PROBLEM DETAILS: Copy, in full, each line of the material that holds the word "hjson".

MATERIALS PROVIDED:
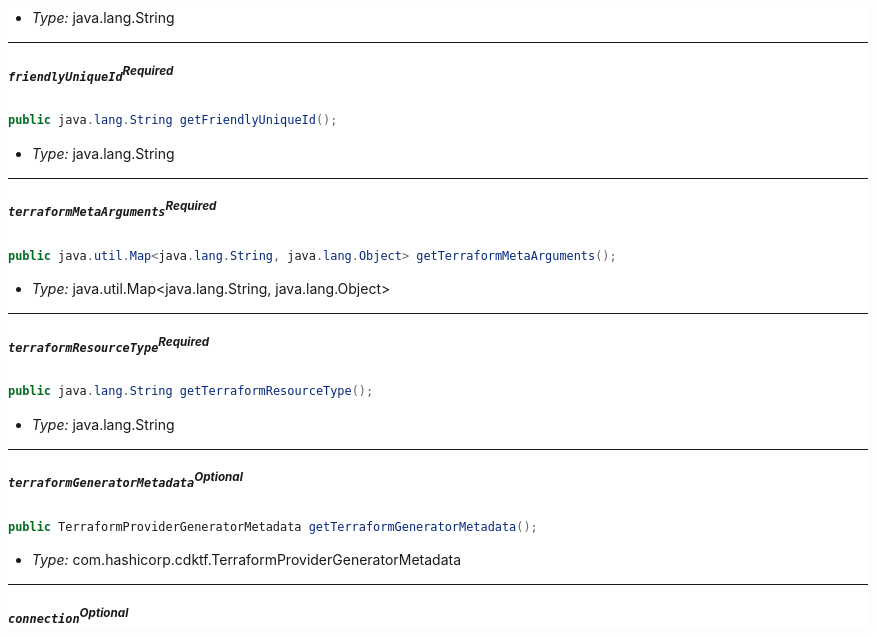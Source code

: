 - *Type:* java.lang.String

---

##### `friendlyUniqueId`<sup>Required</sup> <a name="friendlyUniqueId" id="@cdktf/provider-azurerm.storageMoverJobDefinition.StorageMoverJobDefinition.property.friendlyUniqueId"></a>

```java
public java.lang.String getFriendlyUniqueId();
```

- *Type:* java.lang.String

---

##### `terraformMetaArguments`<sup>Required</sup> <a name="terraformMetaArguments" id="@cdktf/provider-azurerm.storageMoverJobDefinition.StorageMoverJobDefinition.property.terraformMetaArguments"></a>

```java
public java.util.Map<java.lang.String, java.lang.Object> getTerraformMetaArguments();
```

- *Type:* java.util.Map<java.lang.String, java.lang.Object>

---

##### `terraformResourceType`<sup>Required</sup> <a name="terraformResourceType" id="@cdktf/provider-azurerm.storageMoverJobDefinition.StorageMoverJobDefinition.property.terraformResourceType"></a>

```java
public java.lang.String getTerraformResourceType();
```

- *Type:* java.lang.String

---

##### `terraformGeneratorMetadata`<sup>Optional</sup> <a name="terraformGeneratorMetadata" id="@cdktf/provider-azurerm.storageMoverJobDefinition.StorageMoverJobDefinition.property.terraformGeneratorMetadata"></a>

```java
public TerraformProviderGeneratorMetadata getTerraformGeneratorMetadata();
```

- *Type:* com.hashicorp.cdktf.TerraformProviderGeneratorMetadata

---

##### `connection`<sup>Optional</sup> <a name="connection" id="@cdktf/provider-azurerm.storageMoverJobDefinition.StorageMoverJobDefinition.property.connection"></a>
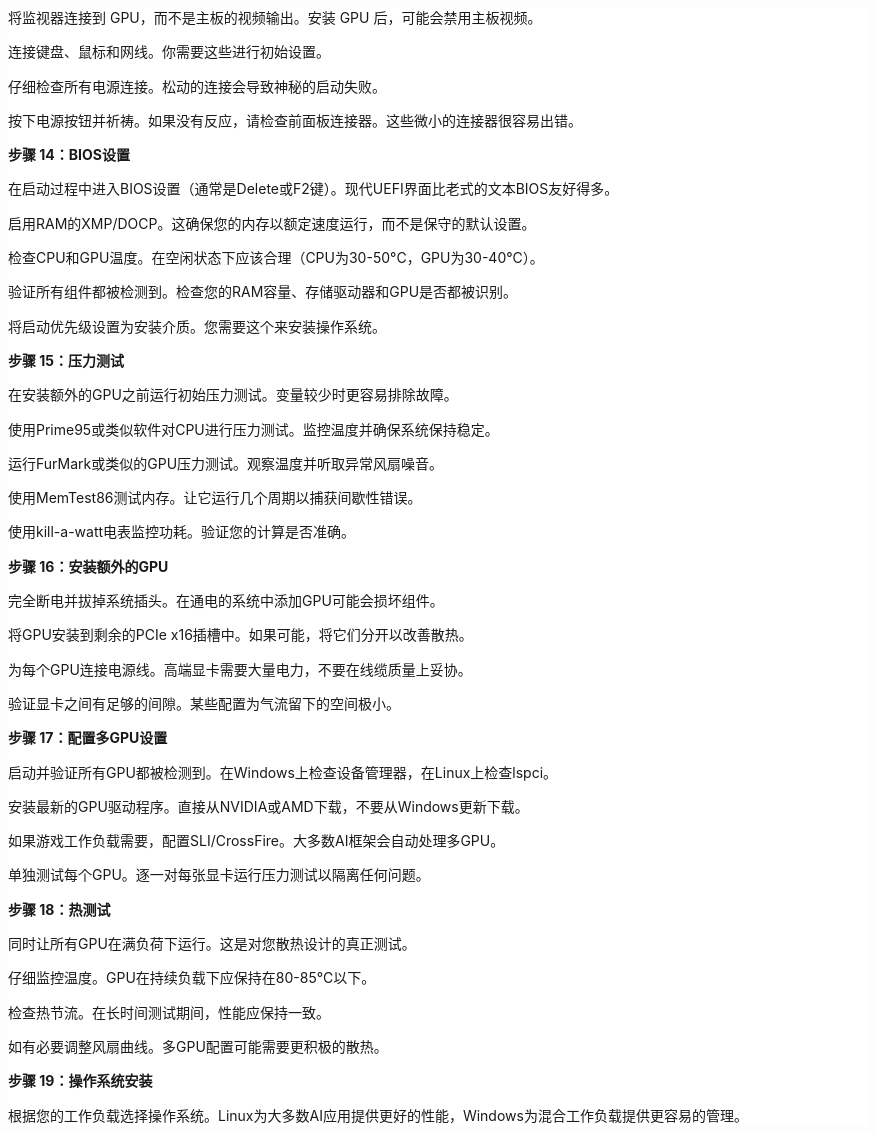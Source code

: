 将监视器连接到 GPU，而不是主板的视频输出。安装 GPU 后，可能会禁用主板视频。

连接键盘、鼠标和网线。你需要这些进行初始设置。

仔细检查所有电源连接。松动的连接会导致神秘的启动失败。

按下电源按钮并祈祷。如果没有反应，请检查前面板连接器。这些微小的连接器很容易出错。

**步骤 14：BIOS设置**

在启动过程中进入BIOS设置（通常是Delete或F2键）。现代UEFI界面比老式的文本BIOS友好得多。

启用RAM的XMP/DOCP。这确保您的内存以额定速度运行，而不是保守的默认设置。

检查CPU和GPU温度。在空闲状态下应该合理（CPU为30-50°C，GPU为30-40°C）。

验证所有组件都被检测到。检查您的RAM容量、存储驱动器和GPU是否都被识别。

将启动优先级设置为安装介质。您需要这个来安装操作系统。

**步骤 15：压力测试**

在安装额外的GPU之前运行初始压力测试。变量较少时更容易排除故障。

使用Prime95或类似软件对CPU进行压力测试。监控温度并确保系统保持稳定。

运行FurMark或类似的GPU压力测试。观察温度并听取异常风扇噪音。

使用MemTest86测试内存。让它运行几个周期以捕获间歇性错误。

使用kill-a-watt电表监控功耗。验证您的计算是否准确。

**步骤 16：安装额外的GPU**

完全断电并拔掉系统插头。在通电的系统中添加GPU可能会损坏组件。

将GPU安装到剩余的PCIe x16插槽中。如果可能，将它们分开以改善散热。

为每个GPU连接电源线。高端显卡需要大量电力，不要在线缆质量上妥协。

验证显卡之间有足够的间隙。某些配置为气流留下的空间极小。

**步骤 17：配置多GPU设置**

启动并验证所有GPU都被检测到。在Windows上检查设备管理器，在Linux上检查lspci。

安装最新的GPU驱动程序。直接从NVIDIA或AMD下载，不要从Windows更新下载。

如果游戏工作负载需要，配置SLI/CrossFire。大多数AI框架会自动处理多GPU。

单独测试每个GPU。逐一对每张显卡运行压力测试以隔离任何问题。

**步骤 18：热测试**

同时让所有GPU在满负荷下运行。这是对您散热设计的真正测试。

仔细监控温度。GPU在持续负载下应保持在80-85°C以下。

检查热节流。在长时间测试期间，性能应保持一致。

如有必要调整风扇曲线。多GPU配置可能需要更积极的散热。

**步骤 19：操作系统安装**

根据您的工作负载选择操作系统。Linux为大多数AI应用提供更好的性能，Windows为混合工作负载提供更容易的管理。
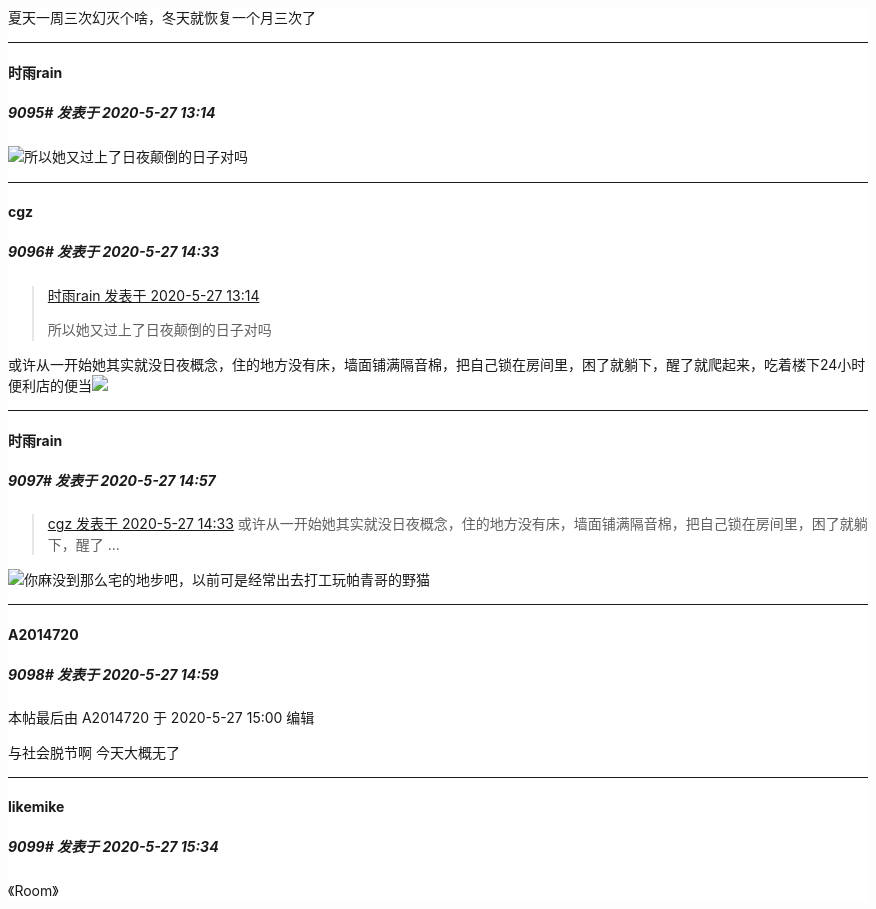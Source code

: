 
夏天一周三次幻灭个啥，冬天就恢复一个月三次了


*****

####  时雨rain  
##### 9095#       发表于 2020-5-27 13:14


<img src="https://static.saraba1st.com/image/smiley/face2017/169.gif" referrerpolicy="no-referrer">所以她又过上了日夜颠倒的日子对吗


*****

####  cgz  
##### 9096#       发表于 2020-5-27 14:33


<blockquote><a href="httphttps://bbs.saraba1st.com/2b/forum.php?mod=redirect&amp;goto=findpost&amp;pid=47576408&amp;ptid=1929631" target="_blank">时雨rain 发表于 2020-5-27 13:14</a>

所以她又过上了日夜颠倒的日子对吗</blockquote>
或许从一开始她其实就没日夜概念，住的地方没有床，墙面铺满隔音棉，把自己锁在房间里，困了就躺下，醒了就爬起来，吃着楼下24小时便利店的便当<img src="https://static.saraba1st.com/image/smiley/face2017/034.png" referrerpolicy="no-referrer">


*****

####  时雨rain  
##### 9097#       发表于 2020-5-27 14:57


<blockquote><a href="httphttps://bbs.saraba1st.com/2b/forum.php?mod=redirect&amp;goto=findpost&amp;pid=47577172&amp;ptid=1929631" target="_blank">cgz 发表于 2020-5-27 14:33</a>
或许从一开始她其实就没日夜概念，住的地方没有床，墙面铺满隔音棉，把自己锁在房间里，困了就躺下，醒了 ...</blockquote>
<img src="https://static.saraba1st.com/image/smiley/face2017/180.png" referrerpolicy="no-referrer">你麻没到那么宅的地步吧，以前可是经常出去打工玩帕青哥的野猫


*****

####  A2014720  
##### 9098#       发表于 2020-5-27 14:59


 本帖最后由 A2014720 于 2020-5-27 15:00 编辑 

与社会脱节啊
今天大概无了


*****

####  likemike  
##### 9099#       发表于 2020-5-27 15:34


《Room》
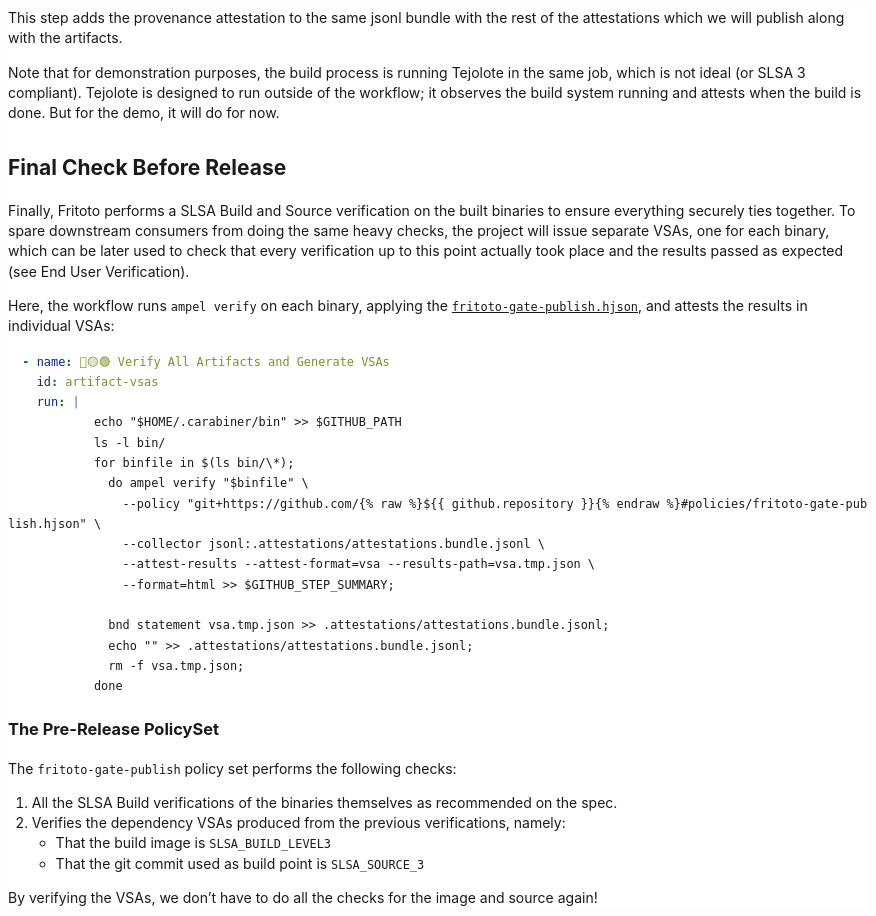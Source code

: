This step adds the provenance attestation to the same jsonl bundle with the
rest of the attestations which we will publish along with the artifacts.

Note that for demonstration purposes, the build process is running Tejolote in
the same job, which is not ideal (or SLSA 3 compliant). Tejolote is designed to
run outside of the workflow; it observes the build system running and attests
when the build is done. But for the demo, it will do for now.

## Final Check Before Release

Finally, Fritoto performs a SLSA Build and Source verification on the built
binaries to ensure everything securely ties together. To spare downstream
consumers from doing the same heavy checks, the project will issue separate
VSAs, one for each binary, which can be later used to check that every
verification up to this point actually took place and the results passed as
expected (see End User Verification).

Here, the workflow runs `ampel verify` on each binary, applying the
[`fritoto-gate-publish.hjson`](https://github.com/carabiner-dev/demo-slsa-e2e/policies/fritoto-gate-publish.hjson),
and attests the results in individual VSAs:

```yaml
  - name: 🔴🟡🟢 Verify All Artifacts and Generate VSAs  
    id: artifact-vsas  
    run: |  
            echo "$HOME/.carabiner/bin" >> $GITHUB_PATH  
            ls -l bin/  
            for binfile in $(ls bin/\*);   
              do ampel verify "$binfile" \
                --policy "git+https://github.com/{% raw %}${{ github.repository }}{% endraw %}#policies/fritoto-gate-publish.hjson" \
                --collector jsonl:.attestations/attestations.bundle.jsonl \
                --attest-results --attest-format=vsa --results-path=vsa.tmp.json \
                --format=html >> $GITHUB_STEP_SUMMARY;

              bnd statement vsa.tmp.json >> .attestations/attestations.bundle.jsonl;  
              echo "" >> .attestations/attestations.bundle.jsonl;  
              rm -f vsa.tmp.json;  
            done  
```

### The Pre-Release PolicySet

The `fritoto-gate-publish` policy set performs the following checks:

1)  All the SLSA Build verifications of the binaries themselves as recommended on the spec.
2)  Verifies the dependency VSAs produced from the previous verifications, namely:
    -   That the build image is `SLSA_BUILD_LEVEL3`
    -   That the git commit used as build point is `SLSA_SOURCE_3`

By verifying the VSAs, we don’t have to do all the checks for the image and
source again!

EXERCISE RESPONSE:
[`fritoto-gate-publish.hjson`](https://github.com/carabiner-dev/demo-slsa-e2e/policies/fritoto-gate-publish.hjson),
                --policy "git+https://github.com/{% raw %}${{ github.repository }}{% endraw %}#policies/fritoto-gate-publish.hjson" \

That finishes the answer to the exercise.